> _ACTIVITY_:
Find the word "options" below. Copy each line that has it.

--- --- ---

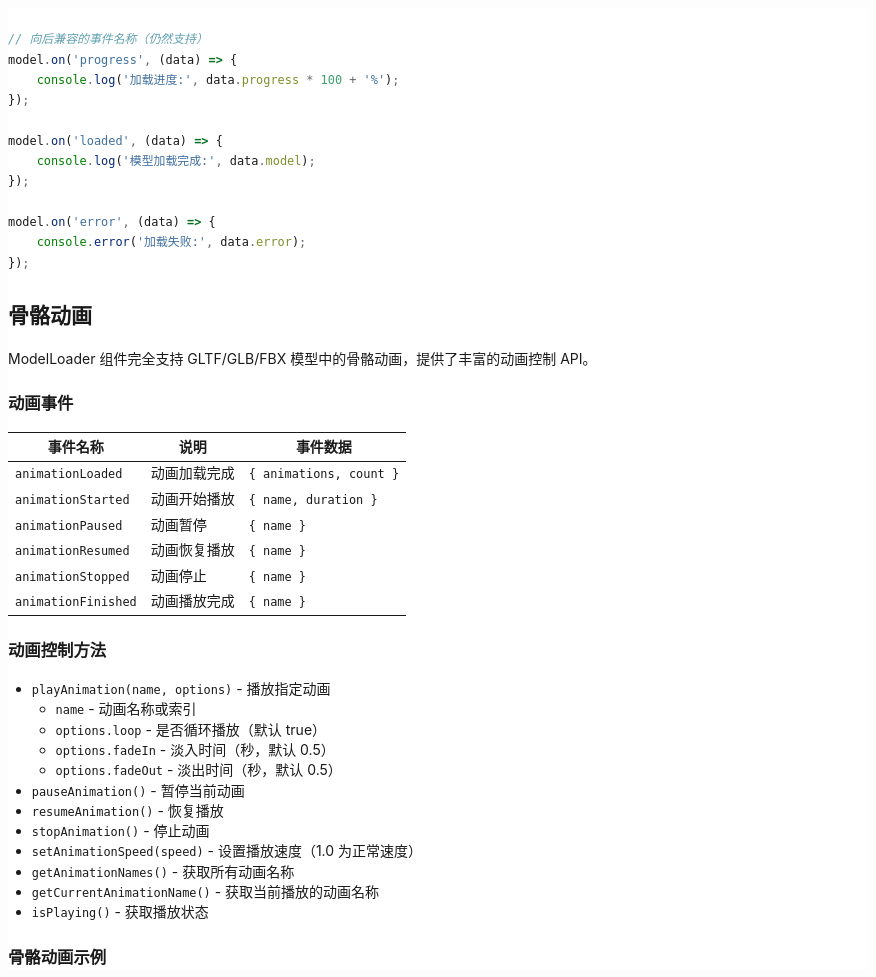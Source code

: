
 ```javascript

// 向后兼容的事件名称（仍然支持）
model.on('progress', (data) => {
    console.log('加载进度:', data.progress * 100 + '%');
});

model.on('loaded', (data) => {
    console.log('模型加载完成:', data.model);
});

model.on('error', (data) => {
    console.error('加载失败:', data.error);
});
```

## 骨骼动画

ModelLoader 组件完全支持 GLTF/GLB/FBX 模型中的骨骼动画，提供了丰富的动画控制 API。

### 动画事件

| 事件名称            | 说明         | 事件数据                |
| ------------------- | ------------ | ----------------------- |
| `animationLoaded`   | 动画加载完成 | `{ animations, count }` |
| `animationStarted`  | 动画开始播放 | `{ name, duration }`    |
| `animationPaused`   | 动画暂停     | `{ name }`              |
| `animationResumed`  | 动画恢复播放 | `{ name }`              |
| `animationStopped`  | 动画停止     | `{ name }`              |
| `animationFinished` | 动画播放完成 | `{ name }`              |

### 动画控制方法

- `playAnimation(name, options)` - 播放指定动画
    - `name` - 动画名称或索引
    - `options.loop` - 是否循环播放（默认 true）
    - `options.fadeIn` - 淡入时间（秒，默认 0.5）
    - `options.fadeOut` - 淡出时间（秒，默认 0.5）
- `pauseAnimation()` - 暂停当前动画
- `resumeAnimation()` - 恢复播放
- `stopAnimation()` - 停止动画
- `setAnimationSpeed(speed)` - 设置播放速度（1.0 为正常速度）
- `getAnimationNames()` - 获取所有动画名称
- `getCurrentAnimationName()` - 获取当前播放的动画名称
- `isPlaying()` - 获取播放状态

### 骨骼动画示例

--- --- ---

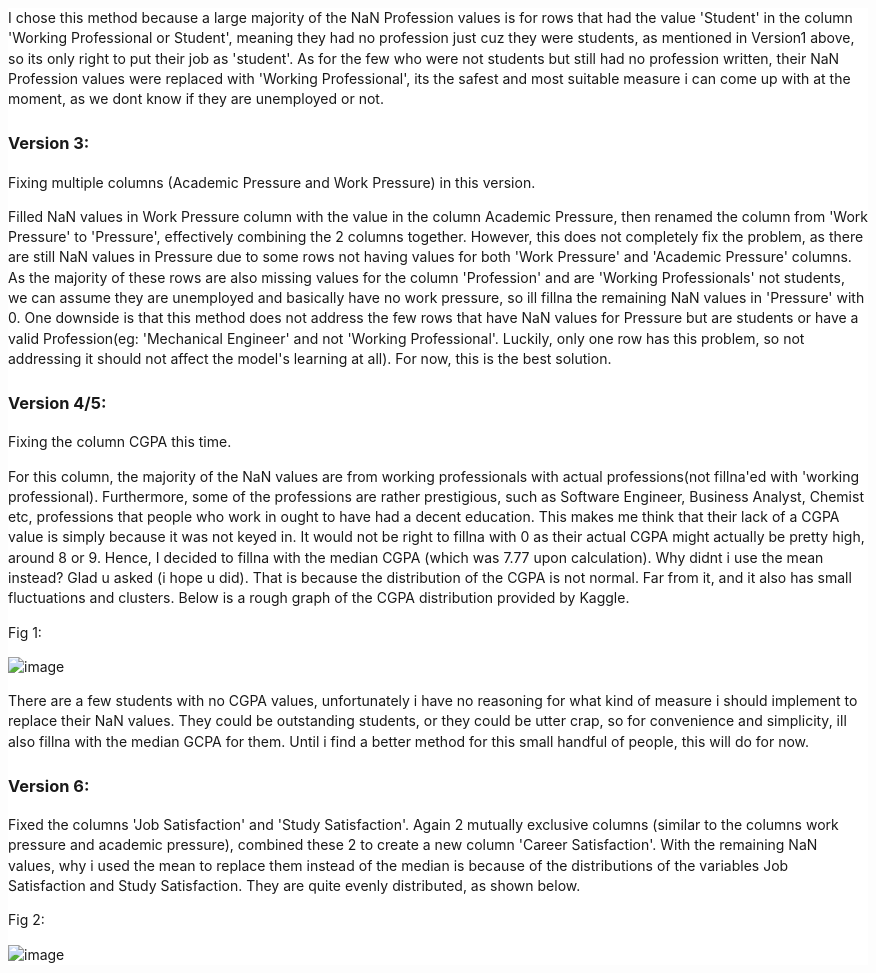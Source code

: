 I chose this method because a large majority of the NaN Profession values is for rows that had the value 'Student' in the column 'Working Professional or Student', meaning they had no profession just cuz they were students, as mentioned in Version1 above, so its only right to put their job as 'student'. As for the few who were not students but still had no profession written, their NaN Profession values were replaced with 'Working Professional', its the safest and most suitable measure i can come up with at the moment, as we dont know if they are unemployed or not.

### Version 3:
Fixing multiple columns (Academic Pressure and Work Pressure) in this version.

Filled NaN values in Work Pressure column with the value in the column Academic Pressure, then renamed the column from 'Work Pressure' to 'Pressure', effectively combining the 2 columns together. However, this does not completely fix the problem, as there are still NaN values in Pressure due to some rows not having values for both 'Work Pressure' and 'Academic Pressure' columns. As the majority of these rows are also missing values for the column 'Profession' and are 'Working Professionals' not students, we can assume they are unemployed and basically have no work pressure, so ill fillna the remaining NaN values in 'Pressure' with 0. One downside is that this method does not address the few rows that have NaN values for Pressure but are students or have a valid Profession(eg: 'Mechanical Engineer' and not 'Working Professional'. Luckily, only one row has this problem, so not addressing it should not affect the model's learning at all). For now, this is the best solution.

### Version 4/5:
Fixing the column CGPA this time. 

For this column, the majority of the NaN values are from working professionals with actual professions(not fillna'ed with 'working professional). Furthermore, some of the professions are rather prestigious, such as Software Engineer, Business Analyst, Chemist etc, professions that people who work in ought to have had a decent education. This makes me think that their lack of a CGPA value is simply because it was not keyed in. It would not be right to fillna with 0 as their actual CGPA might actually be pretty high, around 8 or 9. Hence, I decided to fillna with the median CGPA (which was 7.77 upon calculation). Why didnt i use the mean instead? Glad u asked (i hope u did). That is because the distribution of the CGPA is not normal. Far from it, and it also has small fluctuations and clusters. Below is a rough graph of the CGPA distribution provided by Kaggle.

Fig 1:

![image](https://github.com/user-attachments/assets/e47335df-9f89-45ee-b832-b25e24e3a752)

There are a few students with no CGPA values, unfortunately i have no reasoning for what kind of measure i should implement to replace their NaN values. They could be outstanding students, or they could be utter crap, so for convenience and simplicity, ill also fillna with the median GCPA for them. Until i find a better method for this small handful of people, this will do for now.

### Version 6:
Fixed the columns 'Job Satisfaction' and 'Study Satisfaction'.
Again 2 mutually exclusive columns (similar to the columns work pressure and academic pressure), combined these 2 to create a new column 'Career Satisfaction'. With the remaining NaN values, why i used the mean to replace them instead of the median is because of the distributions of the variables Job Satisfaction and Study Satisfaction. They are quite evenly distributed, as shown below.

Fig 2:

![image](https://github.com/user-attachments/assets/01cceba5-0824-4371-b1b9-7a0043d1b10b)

--- --- ---

> _RESULT_:
- `playAnimation(name, options)` - 播放指定动画
    - `options.loop` - 是否循环播放（默认 true）
    - `options.fadeIn` - 淡入时间（秒，默认 0.5）
    - `options.fadeOut` - 淡出时间（秒，默认 0.5）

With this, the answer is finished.